** Data supplied **
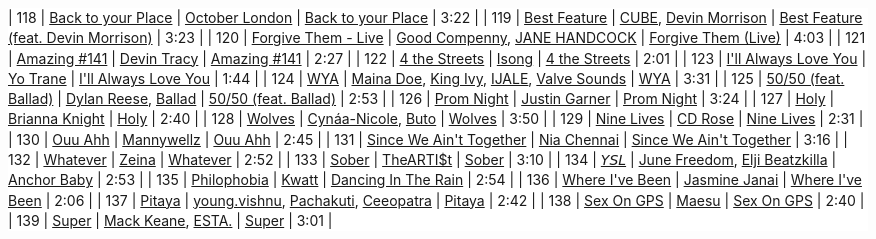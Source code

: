 | 118 | [Back to your Place](https://open.spotify.com/track/0uWOQHOICf6RfBDXQW0Iv9) | [October London](https://open.spotify.com/artist/1eNO1DUCOtZgCzlwtjtb1t) | [Back to your Place](https://open.spotify.com/album/53IEOx1fqwy7HEVpfElZv3) | 3:22 |
| 119 | [Best Feature](https://open.spotify.com/track/0ZrdBusEajQaIKl7jdJ8u4) | [CUBE](https://open.spotify.com/artist/1r3YnMSGcT7Hnm76aStA3r), [Devin Morrison](https://open.spotify.com/artist/4AgZVM5339ZoMyg38nYyYW) | [Best Feature \(feat\. Devin Morrison\)](https://open.spotify.com/album/1GcA64V8B5DPt5QxVj7aF3) | 3:23 |
| 120 | [Forgive Them \- Live](https://open.spotify.com/track/52sbd2ZlFF3PLm0wO3EFL6) | [Good Compenny](https://open.spotify.com/artist/4FKlCbh9ZcLpAstEEVsUR1), [JANE HANDCOCK](https://open.spotify.com/artist/2wgW0CiQRwbWlkT6nM8suD) | [Forgive Them \(Live\)](https://open.spotify.com/album/01HrHhWzdHjnhHzX57HUTa) | 4:03 |
| 121 | [Amazing \#141](https://open.spotify.com/track/57fjSv43kkWdFY7u9YpS9S) | [Devin Tracy](https://open.spotify.com/artist/6MfKvHA64hLnQEJ9E5M7FT) | [Amazing \#141](https://open.spotify.com/album/31PPuKa80ap6GwmMNsNYD5) | 2:27 |
| 122 | [4 the Streets](https://open.spotify.com/track/6frqgUgfxIZ47m18XlCwf6) | [Isong](https://open.spotify.com/artist/1v73SfOVR7QnGw7FEnhe5Z) | [4 the Streets](https://open.spotify.com/album/560INixdlezfqDSc5Jp56U) | 2:01 |
| 123 | [I'll Always Love You](https://open.spotify.com/track/0o9npKz437HXOgsWgh94i9) | [Yo Trane](https://open.spotify.com/artist/4W49e48G0gg1pucAN6JiGH) | [I'll Always Love You](https://open.spotify.com/album/7CLbvF18WuuarRTARGW3FU) | 1:44 |
| 124 | [WYA](https://open.spotify.com/track/3cgLWMVT7LOKeGNLeovYZ9) | [Maina Doe](https://open.spotify.com/artist/37A6Zdl0Yy8zXXpY20p6TE), [King Ivy](https://open.spotify.com/artist/62nhtMbfF8zR4MC1FirUAJ), [IJALE](https://open.spotify.com/artist/0z2CwWat2P7ABje9hBHfoo), [Valve Sounds](https://open.spotify.com/artist/0bF7ZdAMnvBwd7gQmPzBH6) | [WYA](https://open.spotify.com/album/1DzELP81LDxS3NZ4vSoS4y) | 3:31 |
| 125 | [50/50 \(feat\. Ballad\)](https://open.spotify.com/track/1qX6YTAFqJjo4oHIZjhc3x) | [Dylan Reese](https://open.spotify.com/artist/6m3JhzmHaGOTO2XKns88fy), [Ballad](https://open.spotify.com/artist/5rzpNZtFsVj1CxuF9qzeRx) | [50/50 \(feat\. Ballad\)](https://open.spotify.com/album/1PrWeMlkeJQomiYzbZSVbI) | 2:53 |
| 126 | [Prom Night](https://open.spotify.com/track/1ngUYyUsMj7y1sEVUDbLiE) | [Justin Garner](https://open.spotify.com/artist/3xOsqNaO7F3UNdQjJJif8o) | [Prom Night](https://open.spotify.com/album/3LEtBD3xLJmv4JAq8d4UFd) | 3:24 |
| 127 | [Holy](https://open.spotify.com/track/5lGQXJk5ZWklpqVxszxAe1) | [Brianna Knight](https://open.spotify.com/artist/5CnW6JHWxmeApnMuuYxw6O) | [Holy](https://open.spotify.com/album/3S5GScw6Q3eIMX3rbJYMoa) | 2:40 |
| 128 | [Wolves](https://open.spotify.com/track/0ZQMCdRjNARo53RXcFa2r6) | [Cynáa\-Nicole](https://open.spotify.com/artist/2Z2jypOqQRJFfQDyABIO7c), [Buto](https://open.spotify.com/artist/4xRMrvQ4gCKJYl2nR2shal) | [Wolves](https://open.spotify.com/album/2qxlrseOMntoycNLDcL5K1) | 3:50 |
| 129 | [Nine Lives](https://open.spotify.com/track/1Aw1MbDdQFgClKqcZ8kAhX) | [CD Rose](https://open.spotify.com/artist/3jhXQ1HoAnvxUhUrRGleJx) | [Nine Lives](https://open.spotify.com/album/0nfZHoMCHgYsEu7M7P3oFJ) | 2:31 |
| 130 | [Ouu Ahh](https://open.spotify.com/track/5ThHwyTTfpVADZ3lf8ul8j) | [Mannywellz](https://open.spotify.com/artist/3fP3g1UvspOUHoeT4QUoLL) | [Ouu Ahh](https://open.spotify.com/album/19QvRjusHmaXHs52bSbR4C) | 2:45 |
| 131 | [Since We Ain't Together](https://open.spotify.com/track/7eB3zMEk2I77BCMx7a5fXD) | [Nia Chennai](https://open.spotify.com/artist/0iHJWiuW0rtMwtlLr0sPtR) | [Since We Ain't Together](https://open.spotify.com/album/49Lod646QQQAiS0pCeHucW) | 3:16 |
| 132 | [Whatever](https://open.spotify.com/track/6B31zNJtEG6Pc1Au49bjWN) | [Zeina](https://open.spotify.com/artist/2saNOYtb2v8aXMmezcwAiI) | [Whatever](https://open.spotify.com/album/5mkgf9ydsSSjmowrNO6QBM) | 2:52 |
| 133 | [Sober](https://open.spotify.com/track/7hXhB8rKCEavG8XM4PJ50F) | [TheARTI$t](https://open.spotify.com/artist/0lzz7vFjUA0jCmEy1PR53a) | [Sober](https://open.spotify.com/album/4Flv8zmRhd6KUFU21Hhc7M) | 3:10 |
| 134 | [𝘠𝘚𝘓](https://open.spotify.com/track/10U0rbctNl1DWEuCn1ETm6) | [June Freedom](https://open.spotify.com/artist/7dYb5EKtRnRaWM0GQ12cKC), [Elji Beatzkilla](https://open.spotify.com/artist/04EppuwbkCAhuLAVvYbqDJ) | [Anchor Baby](https://open.spotify.com/album/2FA3MmXyGWjL0IhoCdktU1) | 2:53 |
| 135 | [Philophobia](https://open.spotify.com/track/0V1aYV1FlZH4NxOSZ5KvAv) | [Kwatt](https://open.spotify.com/artist/2rxHoNlDtRxgmAcQKmE4VA) | [Dancing In The Rain](https://open.spotify.com/album/3sqGQzEcfumKIf0IDsL7L4) | 2:54 |
| 136 | [Where I've Been](https://open.spotify.com/track/5vw7kEejZkEDFgZutfZ8gT) | [Jasmine Janai](https://open.spotify.com/artist/7vNrZ0Dps51Eg9LrY0FVjU) | [Where I've Been](https://open.spotify.com/album/4Ol4KkafXHbRAicpUREG6g) | 2:06 |
| 137 | [Pitaya](https://open.spotify.com/track/0dK7sdfUOkeqHlWOAtjTtf) | [young.vishnu](https://open.spotify.com/artist/13ktebtZo4NRbX3uThOmP2), [Pachakuti](https://open.spotify.com/artist/2pQzPOCdgQgaUpWG3WEcYr), [Ceeopatra](https://open.spotify.com/artist/02XqprFjC8W9C6ie3v947A) | [Pitaya](https://open.spotify.com/album/2GZbFLOgJWgoUecKVhEIy1) | 2:42 |
| 138 | [Sex On GPS](https://open.spotify.com/track/0XTnNSfnSoH8cOOUoaaKgg) | [Maesu](https://open.spotify.com/artist/2kk1THOr0gsQaAqOj02tbl) | [Sex On GPS](https://open.spotify.com/album/790xd2JGQhYWOgUcKarmwe) | 2:40 |
| 139 | [Super](https://open.spotify.com/track/0uy7gpsoHJvXBU7EI1c80W) | [Mack Keane](https://open.spotify.com/artist/7fNI5DhplKeFCErRvzRCVO), [ESTA.](https://open.spotify.com/artist/4KZmpaIhanIo46eaQimtgO) | [Super](https://open.spotify.com/album/1hmpZwKow6UgeZalIw7qq6) | 3:01 |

** Work item **
The entries above hold the needed span. Transcribe exactly the lines from the one with "120 | [Forgive" to the one with "121 | [Amazing", both included.

** Completed task **
| 120 | [Forgive Them \- Live](https://open.spotify.com/track/52sbd2ZlFF3PLm0wO3EFL6) | [Good Compenny](https://open.spotify.com/artist/4FKlCbh9ZcLpAstEEVsUR1), [JANE HANDCOCK](https://open.spotify.com/artist/2wgW0CiQRwbWlkT6nM8suD) | [Forgive Them \(Live\)](https://open.spotify.com/album/01HrHhWzdHjnhHzX57HUTa) | 4:03 |
| 121 | [Amazing \#141](https://open.spotify.com/track/57fjSv43kkWdFY7u9YpS9S) | [Devin Tracy](https://open.spotify.com/artist/6MfKvHA64hLnQEJ9E5M7FT) | [Amazing \#141](https://open.spotify.com/album/31PPuKa80ap6GwmMNsNYD5) | 2:27 |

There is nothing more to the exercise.